Personal Rejection Notes, Requests for More, and Other Nice Versions of No Thanks

Crazyhorse for “How to Die Young in a Nebraska Winter”; Lake Effect and StoryQuarterly for “The Housekeeper”; Michigan Quarterly Review, Indiana Review, and One Story for “These Things That Save Us”; Barnstorm for “From Indiana.”

Just Finished

Kapitoil by Teddy Wayne. This novel is nearly very good. It’s a book driven almost entirely by the voice of its narrator, which is something I don’t usually enjoy that much beyond the first few pages. Yet, protagonist Karim Issar is very compelling. A programmer from Qatar who strikes it rich in Manhattan while doing some pre-Y2K debugging, Karim is the kind of uninitiated character who so effectively provides context to the culture he’s being introduced to. The main problem I have with Kapitoil is that the secondary characters are flat and ineffective as foils. They can’t challenge Karim, which leaves the main character two-dimensional in important ways as well. It looks like much of Wayne’s background is in doing short, satirical pieces for magazines, so maybe this is telling in that the novel shines when it is merely a matter of voice and gags, but falters on the level of extended plot. This one is really worth picking up, however. Highly recommended.

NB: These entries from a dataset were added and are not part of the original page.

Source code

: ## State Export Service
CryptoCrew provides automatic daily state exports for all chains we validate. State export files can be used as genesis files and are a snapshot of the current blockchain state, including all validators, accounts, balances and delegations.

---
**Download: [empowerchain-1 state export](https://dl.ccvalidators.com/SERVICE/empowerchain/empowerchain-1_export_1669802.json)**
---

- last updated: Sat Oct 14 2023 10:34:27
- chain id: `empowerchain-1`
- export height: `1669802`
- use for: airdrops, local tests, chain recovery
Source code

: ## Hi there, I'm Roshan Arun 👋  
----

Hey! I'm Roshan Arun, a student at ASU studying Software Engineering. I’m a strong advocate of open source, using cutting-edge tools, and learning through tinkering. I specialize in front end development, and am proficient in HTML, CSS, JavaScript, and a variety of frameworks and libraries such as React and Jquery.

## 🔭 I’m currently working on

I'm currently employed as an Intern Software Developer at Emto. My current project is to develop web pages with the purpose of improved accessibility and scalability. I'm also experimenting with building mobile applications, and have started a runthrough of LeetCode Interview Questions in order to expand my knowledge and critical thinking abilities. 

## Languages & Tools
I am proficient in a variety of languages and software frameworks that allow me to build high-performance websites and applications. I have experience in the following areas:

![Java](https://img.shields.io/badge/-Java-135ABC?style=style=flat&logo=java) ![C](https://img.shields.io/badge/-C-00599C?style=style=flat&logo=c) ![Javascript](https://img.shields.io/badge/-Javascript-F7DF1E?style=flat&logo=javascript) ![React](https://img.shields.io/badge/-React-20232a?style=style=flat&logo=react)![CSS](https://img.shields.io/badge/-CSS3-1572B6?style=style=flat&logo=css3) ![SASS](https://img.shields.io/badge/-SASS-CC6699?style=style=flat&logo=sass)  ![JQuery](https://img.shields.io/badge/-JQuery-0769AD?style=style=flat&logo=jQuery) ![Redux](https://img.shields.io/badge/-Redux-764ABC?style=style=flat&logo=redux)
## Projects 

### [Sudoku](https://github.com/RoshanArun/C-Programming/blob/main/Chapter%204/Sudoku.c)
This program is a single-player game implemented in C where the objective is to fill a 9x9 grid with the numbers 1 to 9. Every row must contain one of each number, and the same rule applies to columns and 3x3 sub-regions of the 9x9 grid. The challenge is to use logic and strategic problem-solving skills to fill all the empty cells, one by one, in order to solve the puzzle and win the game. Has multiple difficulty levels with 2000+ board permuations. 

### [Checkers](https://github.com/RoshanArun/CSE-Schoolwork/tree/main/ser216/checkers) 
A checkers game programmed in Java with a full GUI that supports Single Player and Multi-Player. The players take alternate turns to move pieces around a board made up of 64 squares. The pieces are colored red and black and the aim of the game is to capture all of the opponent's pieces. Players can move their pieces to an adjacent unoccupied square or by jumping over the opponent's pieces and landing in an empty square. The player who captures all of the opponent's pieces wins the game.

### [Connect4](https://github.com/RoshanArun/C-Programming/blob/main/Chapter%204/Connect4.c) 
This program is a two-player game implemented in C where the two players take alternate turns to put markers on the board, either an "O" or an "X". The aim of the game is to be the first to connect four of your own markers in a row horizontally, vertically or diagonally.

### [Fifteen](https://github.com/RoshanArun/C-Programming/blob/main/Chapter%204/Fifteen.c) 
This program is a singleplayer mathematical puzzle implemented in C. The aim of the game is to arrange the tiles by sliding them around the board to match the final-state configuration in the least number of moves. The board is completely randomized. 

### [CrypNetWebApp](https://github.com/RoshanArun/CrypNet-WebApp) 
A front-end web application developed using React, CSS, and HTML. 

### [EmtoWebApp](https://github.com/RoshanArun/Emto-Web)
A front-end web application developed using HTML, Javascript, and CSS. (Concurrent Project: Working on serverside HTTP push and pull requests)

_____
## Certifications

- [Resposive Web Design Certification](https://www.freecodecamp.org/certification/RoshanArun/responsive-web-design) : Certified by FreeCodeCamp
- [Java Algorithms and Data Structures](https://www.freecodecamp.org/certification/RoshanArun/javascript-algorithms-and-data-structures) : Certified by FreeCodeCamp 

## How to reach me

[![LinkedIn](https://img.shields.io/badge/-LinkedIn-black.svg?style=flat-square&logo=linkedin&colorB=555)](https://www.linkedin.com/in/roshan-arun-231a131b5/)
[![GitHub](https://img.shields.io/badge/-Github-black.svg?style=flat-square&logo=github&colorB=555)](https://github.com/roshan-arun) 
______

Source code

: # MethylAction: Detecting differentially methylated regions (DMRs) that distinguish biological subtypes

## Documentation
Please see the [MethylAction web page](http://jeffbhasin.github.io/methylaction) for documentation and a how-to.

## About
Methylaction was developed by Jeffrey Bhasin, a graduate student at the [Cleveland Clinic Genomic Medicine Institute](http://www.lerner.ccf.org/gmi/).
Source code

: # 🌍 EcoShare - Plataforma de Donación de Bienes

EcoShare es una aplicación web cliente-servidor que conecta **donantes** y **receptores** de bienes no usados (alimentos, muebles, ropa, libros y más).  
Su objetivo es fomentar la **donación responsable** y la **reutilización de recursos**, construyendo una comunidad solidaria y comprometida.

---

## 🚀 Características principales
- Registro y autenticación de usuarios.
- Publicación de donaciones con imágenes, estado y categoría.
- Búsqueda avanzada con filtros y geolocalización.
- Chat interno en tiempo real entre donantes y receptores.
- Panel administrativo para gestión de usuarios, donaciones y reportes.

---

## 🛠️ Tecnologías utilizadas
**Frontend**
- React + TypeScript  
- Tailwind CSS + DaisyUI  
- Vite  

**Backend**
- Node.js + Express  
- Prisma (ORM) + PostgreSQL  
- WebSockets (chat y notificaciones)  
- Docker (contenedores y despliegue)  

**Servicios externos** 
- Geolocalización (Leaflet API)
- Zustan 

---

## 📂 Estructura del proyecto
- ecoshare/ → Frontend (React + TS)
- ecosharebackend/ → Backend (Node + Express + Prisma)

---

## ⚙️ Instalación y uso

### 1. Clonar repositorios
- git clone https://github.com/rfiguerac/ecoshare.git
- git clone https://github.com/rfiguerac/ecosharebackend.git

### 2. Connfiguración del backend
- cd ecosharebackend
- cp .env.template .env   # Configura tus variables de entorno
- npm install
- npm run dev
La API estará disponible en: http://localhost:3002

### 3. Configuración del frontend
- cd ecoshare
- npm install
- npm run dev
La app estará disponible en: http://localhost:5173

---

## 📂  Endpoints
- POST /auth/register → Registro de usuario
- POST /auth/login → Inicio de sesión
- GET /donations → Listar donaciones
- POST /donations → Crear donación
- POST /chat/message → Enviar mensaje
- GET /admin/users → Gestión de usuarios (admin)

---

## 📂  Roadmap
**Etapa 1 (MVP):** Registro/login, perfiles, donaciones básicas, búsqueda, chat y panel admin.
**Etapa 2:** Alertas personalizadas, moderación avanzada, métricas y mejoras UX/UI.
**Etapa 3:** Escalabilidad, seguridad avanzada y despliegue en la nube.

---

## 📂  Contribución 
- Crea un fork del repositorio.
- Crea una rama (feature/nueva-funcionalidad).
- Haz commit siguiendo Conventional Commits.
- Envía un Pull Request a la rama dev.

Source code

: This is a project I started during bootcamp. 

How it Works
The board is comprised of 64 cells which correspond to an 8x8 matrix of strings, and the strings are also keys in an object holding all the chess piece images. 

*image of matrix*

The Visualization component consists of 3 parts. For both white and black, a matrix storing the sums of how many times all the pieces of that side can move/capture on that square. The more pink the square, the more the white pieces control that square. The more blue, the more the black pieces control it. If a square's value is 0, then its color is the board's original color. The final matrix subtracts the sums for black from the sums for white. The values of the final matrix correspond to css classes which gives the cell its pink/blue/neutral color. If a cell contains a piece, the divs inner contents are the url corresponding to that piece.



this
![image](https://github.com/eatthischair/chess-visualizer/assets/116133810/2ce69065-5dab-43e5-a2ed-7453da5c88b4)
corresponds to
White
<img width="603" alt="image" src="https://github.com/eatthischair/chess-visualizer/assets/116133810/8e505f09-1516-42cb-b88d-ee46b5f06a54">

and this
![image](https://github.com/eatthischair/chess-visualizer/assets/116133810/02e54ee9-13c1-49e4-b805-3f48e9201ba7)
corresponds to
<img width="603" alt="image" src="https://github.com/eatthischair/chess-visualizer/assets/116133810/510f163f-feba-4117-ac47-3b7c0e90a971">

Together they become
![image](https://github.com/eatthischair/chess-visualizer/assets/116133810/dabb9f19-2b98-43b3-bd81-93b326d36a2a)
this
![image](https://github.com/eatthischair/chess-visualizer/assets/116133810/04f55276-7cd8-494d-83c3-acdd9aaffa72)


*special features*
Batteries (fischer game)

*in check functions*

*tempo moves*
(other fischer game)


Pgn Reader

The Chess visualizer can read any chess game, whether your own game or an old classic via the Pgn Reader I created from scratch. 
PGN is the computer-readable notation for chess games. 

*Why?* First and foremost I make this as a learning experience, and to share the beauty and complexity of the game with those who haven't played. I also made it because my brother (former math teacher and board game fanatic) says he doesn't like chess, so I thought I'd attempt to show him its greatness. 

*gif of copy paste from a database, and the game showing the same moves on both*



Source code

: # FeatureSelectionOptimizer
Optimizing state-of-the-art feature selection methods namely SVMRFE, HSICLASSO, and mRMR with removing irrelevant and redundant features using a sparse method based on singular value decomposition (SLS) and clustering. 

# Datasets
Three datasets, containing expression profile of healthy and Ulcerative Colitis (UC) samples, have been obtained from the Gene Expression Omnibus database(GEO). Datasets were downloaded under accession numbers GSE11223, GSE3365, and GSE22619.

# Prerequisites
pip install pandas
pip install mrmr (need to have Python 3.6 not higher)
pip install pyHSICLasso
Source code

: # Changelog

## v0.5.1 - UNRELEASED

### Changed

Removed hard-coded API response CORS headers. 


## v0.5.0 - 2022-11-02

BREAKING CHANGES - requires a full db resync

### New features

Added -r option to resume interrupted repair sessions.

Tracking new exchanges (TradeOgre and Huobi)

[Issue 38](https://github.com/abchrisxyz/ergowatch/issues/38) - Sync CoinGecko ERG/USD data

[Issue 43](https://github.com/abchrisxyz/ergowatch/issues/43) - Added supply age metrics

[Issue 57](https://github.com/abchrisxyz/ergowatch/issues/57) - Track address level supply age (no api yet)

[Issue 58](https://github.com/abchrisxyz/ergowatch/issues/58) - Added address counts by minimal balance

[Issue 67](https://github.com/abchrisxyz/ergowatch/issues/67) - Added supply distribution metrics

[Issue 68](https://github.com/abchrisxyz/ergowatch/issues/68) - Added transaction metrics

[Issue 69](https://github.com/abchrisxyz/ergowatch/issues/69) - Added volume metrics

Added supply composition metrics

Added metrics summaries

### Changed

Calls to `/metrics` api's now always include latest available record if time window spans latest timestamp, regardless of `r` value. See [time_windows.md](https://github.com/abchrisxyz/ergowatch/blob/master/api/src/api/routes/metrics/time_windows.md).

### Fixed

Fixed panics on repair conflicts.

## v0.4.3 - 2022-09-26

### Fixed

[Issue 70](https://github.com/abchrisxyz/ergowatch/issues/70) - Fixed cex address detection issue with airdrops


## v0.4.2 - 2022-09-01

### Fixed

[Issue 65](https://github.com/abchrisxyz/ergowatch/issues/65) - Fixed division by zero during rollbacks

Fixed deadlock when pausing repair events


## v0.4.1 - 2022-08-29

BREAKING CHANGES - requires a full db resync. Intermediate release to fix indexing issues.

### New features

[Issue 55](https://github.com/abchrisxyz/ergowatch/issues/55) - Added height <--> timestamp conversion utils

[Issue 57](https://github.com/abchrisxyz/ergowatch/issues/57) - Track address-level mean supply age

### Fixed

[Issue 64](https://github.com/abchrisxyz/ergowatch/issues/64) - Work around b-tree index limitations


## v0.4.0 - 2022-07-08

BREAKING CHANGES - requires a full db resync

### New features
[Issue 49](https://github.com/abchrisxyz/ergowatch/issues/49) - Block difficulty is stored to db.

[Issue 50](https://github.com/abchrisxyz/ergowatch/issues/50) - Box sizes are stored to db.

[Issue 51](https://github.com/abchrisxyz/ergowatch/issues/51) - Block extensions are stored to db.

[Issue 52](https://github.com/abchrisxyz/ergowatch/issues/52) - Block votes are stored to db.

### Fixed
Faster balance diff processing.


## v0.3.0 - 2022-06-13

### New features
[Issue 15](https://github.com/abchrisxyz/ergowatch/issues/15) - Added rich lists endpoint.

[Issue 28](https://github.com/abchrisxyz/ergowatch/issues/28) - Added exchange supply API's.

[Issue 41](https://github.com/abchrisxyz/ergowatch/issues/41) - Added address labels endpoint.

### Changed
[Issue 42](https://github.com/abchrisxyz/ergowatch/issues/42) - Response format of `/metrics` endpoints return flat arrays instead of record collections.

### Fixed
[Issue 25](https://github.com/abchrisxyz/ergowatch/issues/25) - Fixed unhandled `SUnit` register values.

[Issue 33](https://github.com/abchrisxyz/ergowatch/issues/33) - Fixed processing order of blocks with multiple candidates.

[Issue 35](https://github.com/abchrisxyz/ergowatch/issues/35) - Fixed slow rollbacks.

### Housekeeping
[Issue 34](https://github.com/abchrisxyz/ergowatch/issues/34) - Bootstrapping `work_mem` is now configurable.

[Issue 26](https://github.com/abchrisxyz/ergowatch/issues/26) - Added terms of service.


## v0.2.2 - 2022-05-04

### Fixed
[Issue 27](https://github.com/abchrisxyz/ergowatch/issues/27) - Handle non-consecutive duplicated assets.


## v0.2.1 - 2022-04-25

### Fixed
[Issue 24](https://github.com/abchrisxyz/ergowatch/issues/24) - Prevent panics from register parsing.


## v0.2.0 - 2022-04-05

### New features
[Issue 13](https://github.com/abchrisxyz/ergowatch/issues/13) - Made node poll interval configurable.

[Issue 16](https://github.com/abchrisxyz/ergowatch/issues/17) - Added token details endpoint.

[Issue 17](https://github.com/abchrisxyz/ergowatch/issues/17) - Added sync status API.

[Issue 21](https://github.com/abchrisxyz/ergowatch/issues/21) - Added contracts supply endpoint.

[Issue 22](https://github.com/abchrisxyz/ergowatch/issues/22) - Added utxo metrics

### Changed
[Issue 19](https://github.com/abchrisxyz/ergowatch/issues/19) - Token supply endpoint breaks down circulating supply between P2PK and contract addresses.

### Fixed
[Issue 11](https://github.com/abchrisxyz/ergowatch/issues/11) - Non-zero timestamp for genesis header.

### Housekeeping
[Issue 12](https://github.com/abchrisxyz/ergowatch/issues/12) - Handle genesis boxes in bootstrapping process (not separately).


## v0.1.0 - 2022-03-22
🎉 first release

Should I run for office? Do I look like a county chair?

Now Reading

American Tragedy by Theodore Dreiser.

The Underworld Sewer by Josie Washburn.

The Book of Genesis illustrated by R. Crumb.

Up Next

The Unnamed by Joshua Ferris.

And big props to my friend and colleague Nabina Das, who has been named an Associate Fellow for the City as Studio 2010 initiative in Delhi. Awesome work!